▸ Entries supplied:

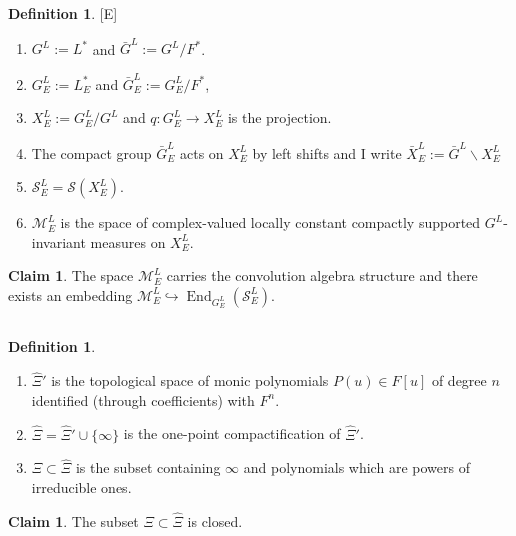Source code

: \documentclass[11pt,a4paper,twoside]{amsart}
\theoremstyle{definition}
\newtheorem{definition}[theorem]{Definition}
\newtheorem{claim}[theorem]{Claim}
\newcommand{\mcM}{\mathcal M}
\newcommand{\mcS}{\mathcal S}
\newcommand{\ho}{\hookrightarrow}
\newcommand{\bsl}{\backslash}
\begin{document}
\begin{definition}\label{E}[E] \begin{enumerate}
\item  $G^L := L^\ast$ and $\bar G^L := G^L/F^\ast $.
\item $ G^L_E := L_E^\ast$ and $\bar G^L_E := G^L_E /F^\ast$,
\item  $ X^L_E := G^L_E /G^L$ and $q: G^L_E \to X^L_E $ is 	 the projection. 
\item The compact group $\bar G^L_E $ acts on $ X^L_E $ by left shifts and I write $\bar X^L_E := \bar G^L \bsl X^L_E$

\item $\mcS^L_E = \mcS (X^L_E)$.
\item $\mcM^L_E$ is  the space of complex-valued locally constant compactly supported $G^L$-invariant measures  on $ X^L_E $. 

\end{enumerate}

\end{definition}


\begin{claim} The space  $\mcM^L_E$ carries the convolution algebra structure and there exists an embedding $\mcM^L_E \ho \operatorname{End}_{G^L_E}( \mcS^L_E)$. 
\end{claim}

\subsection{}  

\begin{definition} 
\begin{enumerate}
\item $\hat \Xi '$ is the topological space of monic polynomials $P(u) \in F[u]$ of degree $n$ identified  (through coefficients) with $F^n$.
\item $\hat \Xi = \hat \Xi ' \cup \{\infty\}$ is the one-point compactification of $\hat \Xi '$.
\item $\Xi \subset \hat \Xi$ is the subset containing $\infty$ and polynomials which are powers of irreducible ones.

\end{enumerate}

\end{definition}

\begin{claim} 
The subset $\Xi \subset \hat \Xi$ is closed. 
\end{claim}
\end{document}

==

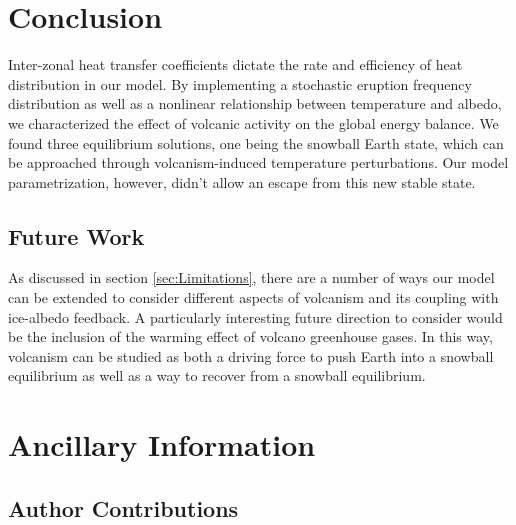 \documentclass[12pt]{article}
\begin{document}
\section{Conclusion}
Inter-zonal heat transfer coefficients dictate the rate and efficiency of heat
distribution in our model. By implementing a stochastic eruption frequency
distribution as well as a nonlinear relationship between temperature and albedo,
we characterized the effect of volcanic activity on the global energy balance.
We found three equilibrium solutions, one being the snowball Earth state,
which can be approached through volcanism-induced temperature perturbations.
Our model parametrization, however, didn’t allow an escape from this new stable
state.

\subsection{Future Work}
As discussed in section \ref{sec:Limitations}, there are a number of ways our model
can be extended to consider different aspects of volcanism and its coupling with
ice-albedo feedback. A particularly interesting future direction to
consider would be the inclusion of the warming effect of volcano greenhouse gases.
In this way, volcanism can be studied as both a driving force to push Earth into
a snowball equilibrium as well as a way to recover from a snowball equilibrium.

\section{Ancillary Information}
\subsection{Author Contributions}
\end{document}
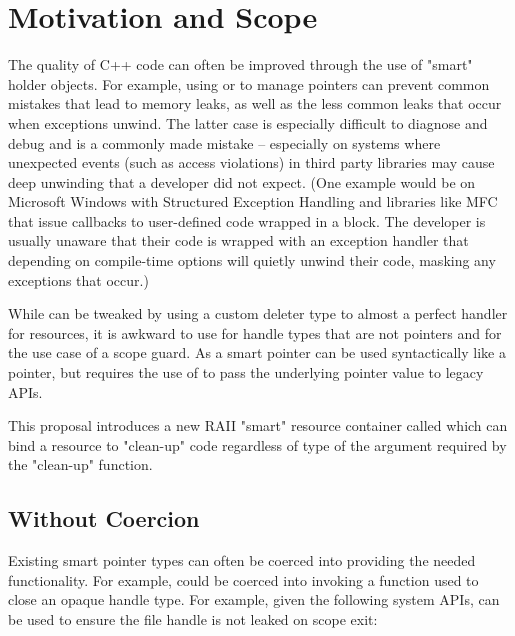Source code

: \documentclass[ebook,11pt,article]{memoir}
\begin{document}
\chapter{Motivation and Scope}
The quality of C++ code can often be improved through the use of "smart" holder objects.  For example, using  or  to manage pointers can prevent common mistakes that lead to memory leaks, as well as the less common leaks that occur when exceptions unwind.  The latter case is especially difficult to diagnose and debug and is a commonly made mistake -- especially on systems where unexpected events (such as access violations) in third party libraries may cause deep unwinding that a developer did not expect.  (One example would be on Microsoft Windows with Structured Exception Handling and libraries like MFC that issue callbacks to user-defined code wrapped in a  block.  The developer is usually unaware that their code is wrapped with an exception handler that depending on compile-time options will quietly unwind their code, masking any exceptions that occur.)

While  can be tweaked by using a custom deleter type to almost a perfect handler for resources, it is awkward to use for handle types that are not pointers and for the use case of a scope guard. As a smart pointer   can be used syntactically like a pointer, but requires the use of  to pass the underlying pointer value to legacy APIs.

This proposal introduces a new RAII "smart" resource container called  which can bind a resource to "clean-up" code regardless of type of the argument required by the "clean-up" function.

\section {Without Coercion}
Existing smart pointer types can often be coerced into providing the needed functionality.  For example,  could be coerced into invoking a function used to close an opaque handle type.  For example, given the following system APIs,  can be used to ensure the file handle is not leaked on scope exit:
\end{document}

▸ Exercise: Look through the listing and extract every line with "used" in it.

▸ Written solution:
While  can be tweaked by using a custom deleter type to almost a perfect handler for resources, it is awkward to use for handle types that are not pointers and for the use case of a scope guard. As a smart pointer   can be used syntactically like a pointer, but requires the use of  to pass the underlying pointer value to legacy APIs.
Existing smart pointer types can often be coerced into providing the needed functionality.  For example,  could be coerced into invoking a function used to close an opaque handle type.  For example, given the following system APIs,  can be used to ensure the file handle is not leaked on scope exit:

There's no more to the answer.